Gp100-PMM_210325 synthetic peptide library contained peptides and splice-reactants previously identified (or just investigated) in TSN2 and TSN89 substrate degradations5,20. Each peptide was present in a concentration of 0.4 μM (Table S1).

The Specht8 and PB57 datasets were originally measured through either LTQ XL, Q Exactive Plus and Q Exactive Orbitrap or Fusion Lumos Orbitrap mass spectrometers, respectively.

All collected MS RAW files were converted to the Mascot Generic Format (MGF) using ProteoWizard msconvert, employing the vendor peak picking option. RAW files that contained XL Ion Trap and XL Orbitrap scans were split into separate files for each mass analyzer type. Afterwards, headers containing search parameters were added to the MGF files and matched using Mascot v2.7.01 and PEAKS v10.5 (and PEAKS v8.5) with a mass tolerance of either 10 ppm (for XL mass spectrometer), 6 ppm (for Q Exactive Orbitrap mass spectrometer) or 5 ppm (for Orbitrap Fusion Lumos mass spectrometer) on precursor masses. Mass tolerance of fragment ions was set at either 0.5 Da (for Iontrap XL mass spectrometer in CID mode), 20 ppm (for XL and Q Exactive Orbitrap mass spectrometers in HCD mode), 0.02 Da (for the Orbitrap Fusion Lumos mass spectrometer in HCD mode at Proteomics Core Facility, KCL), and 0.03 Da (for the Orbitrap Fusion Lumos mass spectrometer in HCD mode at Proteomics Core Facility, University of Oxford). All MS measurements derived from a given synthetic polypeptide substrate were analyzed together in all investigated methods.
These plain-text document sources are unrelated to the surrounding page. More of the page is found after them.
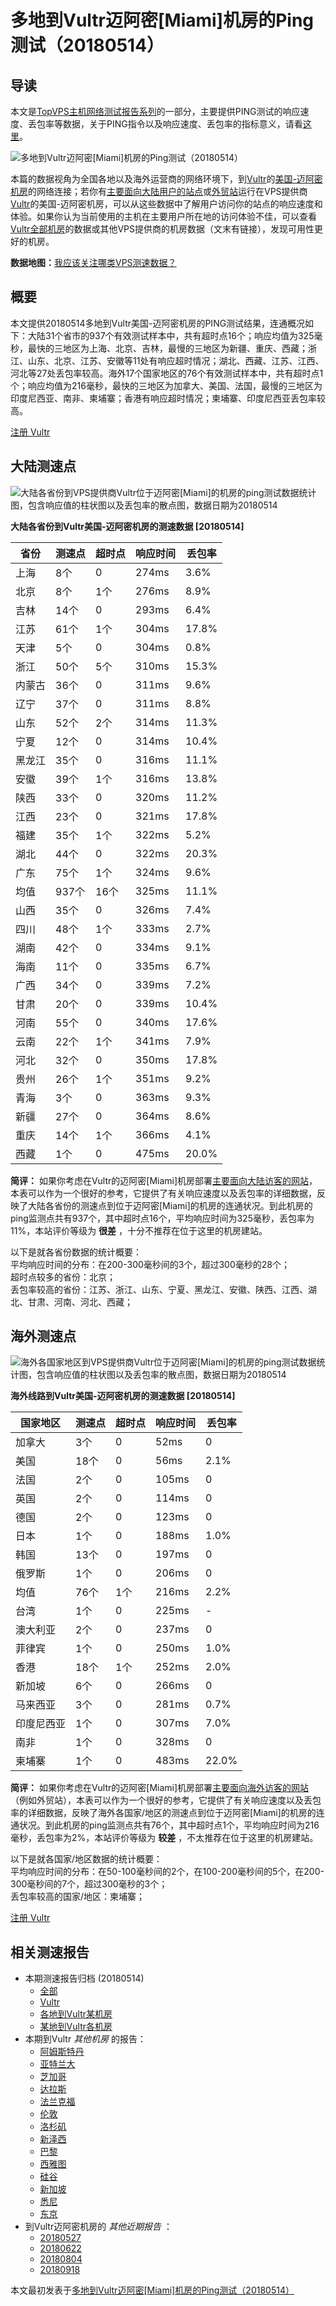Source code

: #  多地到Vultr迈阿密[Miami]机房的Ping测试（20180514） 

## 导读

本文是[TopVPS主机网络测试报告系列](https://vps123.top/pingtest)的一部分，主要提供PING测试的响应速度、丢包率等数据，关于PING指令以及响应速度、丢包率的指标意义，请看[这里](https://vps123.top/what-is-ping.html)。

![多地到Vultr迈阿密\[Miami\]机房的Ping测试（20180514）](/images/thumbnails/to_vultr_Miami.png)

本篇的数据视角为全国各地以及海外运营商的网络环境下，到[Vultr](https://vps123.top/go/vultr)的[美国-迈阿密机房](https://vps123.top/vultr-facilities.html#miami)的网络连接；若你有[主要面向大陆用户的站点](https://vps123.top/website-for-mainland-users.html)或[外贸站](https://vps123.top/website-for-internation-trade.html)运行在VPS提供商[Vultr](https://vps123.top/go/vultr)的美国-迈阿密机房，可以从这些数据中了解用户访问你的站点的响应速度和体验。如果你认为当前使用的主机在主要用户所在地的访问体验不佳，可以查看[Vultr全部机房](/vultr/isp/china/20180514-vultr-isp-china.md)的数据或其他VPS提供商的机房数据（文末有链接），发现可用性更好的机房。

**数据地图：**[我应该关注哪类VPS测速数据？](https://vps123.top/find-pingtest-data-you-need.html)

## 概要

本文提供20180514多地到Vultr美国-迈阿密机房的PING测试结果，连通概况如下：大陆31个省市的937个有效测试样本中，共有超时点16个；响应均值为325毫秒，最快的三地区为上海、北京、吉林，最慢的三地区为新疆、重庆、西藏；浙江、山东、北京、江苏、安徽等11处有响应超时情况；湖北、西藏、江苏、江西、河北等27处丢包率较高。海外17个国家地区的76个有效测试样本中，共有超时点1个；响应均值为216毫秒，最快的三地区为加拿大、美国、法国，最慢的三地区为印度尼西亚、南非、柬埔寨；香港有响应超时情况；柬埔寨、印度尼西亚丢包率较高。

[注册 Vultr](https://vps123.top/go/vultr/_btn1)

## 大陆测速点

![大陆各省份到VPS提供商Vultr位于迈阿密\[Miami\]的机房的ping测试数据统计图，包含响应值的柱状图以及丢包率的散点图，数据日期为20180514](/images/pingtests/vultr_20180514/plot_idc_vultr_usa-miami_20180514_mainland.png)

**大陆各省份到Vultr美国-迈阿密机房的测速数据 [20180514]**

省份 | 测速点 | 超时点 | 响应时间 | 丢包率  
---|---|---|---|---  
上海 | 8个 | 0 | 274ms | 3.6%  
北京 | 8个 | 1个 | 276ms | 8.9%  
吉林 | 14个 | 0 | 293ms | 6.4%  
江苏 | 61个 | 1个 | 304ms | 17.8%  
天津 | 5个 | 0 | 304ms | 0.8%  
浙江 | 50个 | 5个 | 310ms | 15.3%  
内蒙古 | 36个 | 0 | 311ms | 9.6%  
辽宁 | 37个 | 0 | 311ms | 8.8%  
山东 | 52个 | 2个 | 314ms | 11.3%  
宁夏 | 12个 | 0 | 314ms | 10.4%  
黑龙江 | 35个 | 0 | 316ms | 11.1%  
安徽 | 39个 | 1个 | 316ms | 13.8%  
陕西 | 33个 | 0 | 320ms | 11.2%  
江西 | 23个 | 0 | 321ms | 17.8%  
福建 | 35个 | 1个 | 322ms | 5.2%  
湖北 | 44个 | 0 | 322ms | 20.3%  
广东 | 75个 | 1个 | 324ms | 9.6%  
均值 | 937个 | 16个 | 325ms | 11.1%  
山西 | 35个 | 0 | 326ms | 7.4%  
四川 | 48个 | 1个 | 333ms | 2.7%  
湖南 | 42个 | 0 | 334ms | 9.1%  
海南 | 11个 | 0 | 335ms | 6.7%  
广西 | 34个 | 0 | 339ms | 7.2%  
甘肃 | 20个 | 0 | 339ms | 10.4%  
河南 | 55个 | 0 | 340ms | 17.6%  
云南 | 22个 | 1个 | 341ms | 7.9%  
河北 | 32个 | 0 | 350ms | 17.8%  
贵州 | 26个 | 1个 | 351ms | 9.2%  
青海 | 3个 | 0 | 363ms | 9.3%  
新疆 | 27个 | 0 | 364ms | 8.6%  
重庆 | 14个 | 1个 | 366ms | 4.1%  
西藏 | 1个 | 0 | 475ms | 20.0%  
  
**简评：** 如果你考虑在Vultr的迈阿密[Miami]机房部署[主要面向大陆访客的网站](website-for-mainland-users.html)，本表可以作为一个很好的参考，它提供了有关响应速度以及丢包率的详细数据，反映了大陆各省份的测速点到位于迈阿密[Miami]的机房的连通状况。到此机房的ping监测点共有937个，其中超时点16个，平均响应时间为325毫秒，丢包率为11%，本站评价等级为 **很差** ，十分不推荐在位于这里的机房建站。

以下是就各省份数据的统计概要：  
平均响应时间的分布：在200-300毫秒间的3个，超过300毫秒的28个；  
超时点较多的省份：北京；  
丢包率较高的省份：江苏、浙江、山东、宁夏、黑龙江、安徽、陕西、江西、湖北、甘肃、河南、河北、西藏；

## 海外测速点

![海外各国家地区到VPS提供商Vultr位于迈阿密\[Miami\]的机房的ping测试数据统计图，包含响应值的柱状图以及丢包率的散点图，数据日期为20180514](/images/pingtests/vultr_20180514/plot_idc_vultr_usa-miami_20180514_overseas.png)

**海外线路到Vultr美国-迈阿密机房的测速数据 [20180514]**

国家地区 | 测速点 | 超时点 | 响应时间 | 丢包率  
---|---|---|---|---  
加拿大 | 3个 | 0 | 52ms | 0  
美国 | 18个 | 0 | 56ms | 2.1%  
法国 | 2个 | 0 | 105ms | 0  
英国 | 2个 | 0 | 114ms | 0  
德国 | 2个 | 0 | 123ms | 0  
日本 | 1个 | 0 | 188ms | 1.0%  
韩国 | 13个 | 0 | 197ms | 0  
俄罗斯 | 1个 | 0 | 206ms | 0  
均值 | 76个 | 1个 | 216ms | 2.2%  
台湾 | 1个 | 0 | 225ms | -  
澳大利亚 | 2个 | 0 | 237ms | 0  
菲律宾 | 1个 | 0 | 250ms | 1.0%  
香港 | 18个 | 1个 | 252ms | 2.0%  
新加坡 | 6个 | 0 | 266ms | 0  
马来西亚 | 3个 | 0 | 281ms | 0.7%  
印度尼西亚 | 1个 | 0 | 307ms | 7.0%  
南非 | 1个 | 0 | 328ms | 0  
柬埔寨 | 1个 | 0 | 483ms | 22.0%  
  
**简评：** 如果你考虑在Vultr的迈阿密[Miami]机房部署[主要面向海外访客的网站](https://vps123.top/website-for-internation-trade.html)（例如外贸站），本表可以作为一个很好的参考，它提供了有关响应速度以及丢包率的详细数据，反映了海外各国家/地区的测速点到位于迈阿密[Miami]的机房的连通状况。到此机房的ping监测点共有76个，其中超时点1个，平均响应时间为216毫秒，丢包率为2%，本站评价等级为 **较差** ，不太推荐在位于这里的机房建站。

以下是就各国家/地区数据的统计概要：  
平均响应时间的分布：在50-100毫秒间的2个，在100-200毫秒间的5个，在200-300毫秒间的7个，超过300毫秒的3个；  
丢包率较高的国家/地区：柬埔寨；

[注册 Vultr](https://vps123.top/go/vultr/_btn2)

## 相关测速报告

  * 本期测速报告归档 (20180514) 
    * [全部](https://vps123.top/pingtests/20180514 "本期各VPS提供商全部测速报告")
    * [Vultr](https://vps123.top/pingtests/idc-vultr/20180514 "本期Vultr的全部测速报告")
    * [各地到Vultr某机房](https://vps123.top/pingtests/idc-vultr/isp-global/20180514 "以Vultr某机房为关注对象的视角，横向比较大陆各省份、海外各国家地区")
    * [某地到Vultr各机房](https://vps123.top/pingtests/idc-vultr/facility-all/20180514 "以大陆某省份为关注对象的视角，横向比较Vultr各机房")
  * 本期到Vultr _其他机房_ 的报告： 
    * [阿姆斯特丹](/vultr/idc/amsterdam/20180514-vultr-idc-amsterdam.md "多地到Vultr阿姆斯特丹机房的Ping测试 20180514")
    * [亚特兰大](/vultr/idc/atlanta/20180514-vultr-idc-atlanta.md "多地到Vultr亚特兰大机房的Ping测试 20180514")
    * [芝加哥](/vultr/idc/chicago/20180514-vultr-idc-chicago.md "多地到Vultr芝加哥机房的Ping测试 20180514")
    * [达拉斯](/vultr/idc/dallas/20180514-vultr-idc-dallas.md "多地到Vultr达拉斯机房的Ping测试 20180514")
    * [法兰克福](/vultr/idc/frankfurt/20180514-vultr-idc-frankfurt.md "多地到Vultr法兰克福机房的Ping测试 20180514")
    * [伦敦](/vultr/idc/london/20180514-vultr-idc-london.md "多地到Vultr伦敦机房的Ping测试 20180514")
    * [洛杉矶](/vultr/idc/losangeles/20180514-vultr-idc-losangeles.md "多地到Vultr洛杉矶机房的Ping测试 20180514")
    * [新泽西](/vultr/idc/newjersey/20180514-vultr-idc-newjersey.md "多地到Vultr新泽西机房的Ping测试 20180514")
    * [巴黎](/vultr/idc/paris/20180514-vultr-idc-paris.md "多地到Vultr巴黎机房的Ping测试 20180514")
    * [西雅图](/vultr/idc/seattle/20180514-vultr-idc-seattle.md "多地到Vultr西雅图机房的Ping测试 20180514")
    * [硅谷](/vultr/idc/siliconvalley/20180514-vultr-idc-siliconvalley.md "多地到Vultr硅谷机房的Ping测试 20180514")
    * [新加坡](/vultr/idc/singapore/20180514-vultr-idc-singapore.md "多地到Vultr新加坡机房的Ping测试 20180514")
    * [悉尼](/vultr/idc/sydney/20180514-vultr-idc-sydney.md "多地到Vultr悉尼机房的Ping测试 20180514")
    * [东京](/vultr/idc/tokyo/20180514-vultr-idc-tokyo.md "多地到Vultr东京机房的Ping测试 20180514")
  * 到Vultr迈阿密机房的 _其他近期报告_ ： 
    * [20180527](/vultr/idc/miami/20180527-vultr-idc-miami.md "多地到Vultr迈阿密机房的Ping测试 20180527")
    * [20180622](/vultr/idc/miami/20180622-vultr-idc-miami.md "多地到Vultr迈阿密机房的Ping测试 20180622")
    * [20180804](/vultr/idc/miami/20180804-vultr-idc-miami.md "多地到Vultr迈阿密机房的Ping测试 20180804")
    * [20180918](/vultr/idc/miami/20180918-vultr-idc-miami.md "多地到Vultr迈阿密机房的Ping测试 20180918")



本文最初发表于[多地到Vultr迈阿密[Miami]机房的Ping测试（20180514）](https://vps123.top/pingtest/20180514-vultr-idc-miami.html)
In vitro digestion datasets and peptide product database

In the Specht dataset (55 synthetic polypeptide substrates), in vitro digestions of 48 synthetic substrates have been measured by XL MS at Charité Shared Facility for MS, 4 and 10 synthetic substrates have been measured by Q Exactive Orbitrap at Charité Shared Facility for MS and by Q Exactive Orbitrap at MPI-NAT Core Facility for Proteomics, respectively. In vitro digestions of 47 synthetic substrates have been carried out with human 20 S standard proteasomes for 4 h. For four synthetic substrates, in vitro digestions have also been carried out with human 20 S immunoproteasomes. For one synthetic substrate, in vitro digestions have also been carried out with human 20 S and 26 S standard- and immuno-proteasomes8.

In the original PB dataset, in vitro digestions of 25 synthetic substrates have been measured by Orbitrap Fusion Lumos at the MS Centre of Jenner Institute (University of Oxford)57. To note, no product sequences were detected in the control PP9 (TSN108) substrate of the original PB dataset using Mascot search engine. Thus, potential synthesis errors and contaminants related to the TSN108 substrate could not be identified and removed in the final peptide product database (see invitroSPI and invitroPB method description below).

In the peptide product database published by Paes et al.57, cis-spliced peptides were detected in only 16 out of 25 synthetic substrates after 2 h digestion. After applying downstream filtering steps that were described by Paes et al.57, i.e., removing all peptides carrying the substrate’s N- or C-termini, the original peptide product database that contained cis-spliced peptides was restricted to 12 synthetic polypeptide substrates. This final peptide product database has been used for the latter part of the Technical Validation section (see below).

For the present study, we generated the gp100 Fusion dataset, which contained the gp100-derived TSN2 and TSN89 substrate digestions that have been measured through Orbitrap Fusion Lumos at Proteomics Core Facility (KCL). TSN2 and TSN89 substrates were already present in the Specht dataset, although the experiments were performed in different conditions, and were measured through a different mass spectrometer (Fig. 1e).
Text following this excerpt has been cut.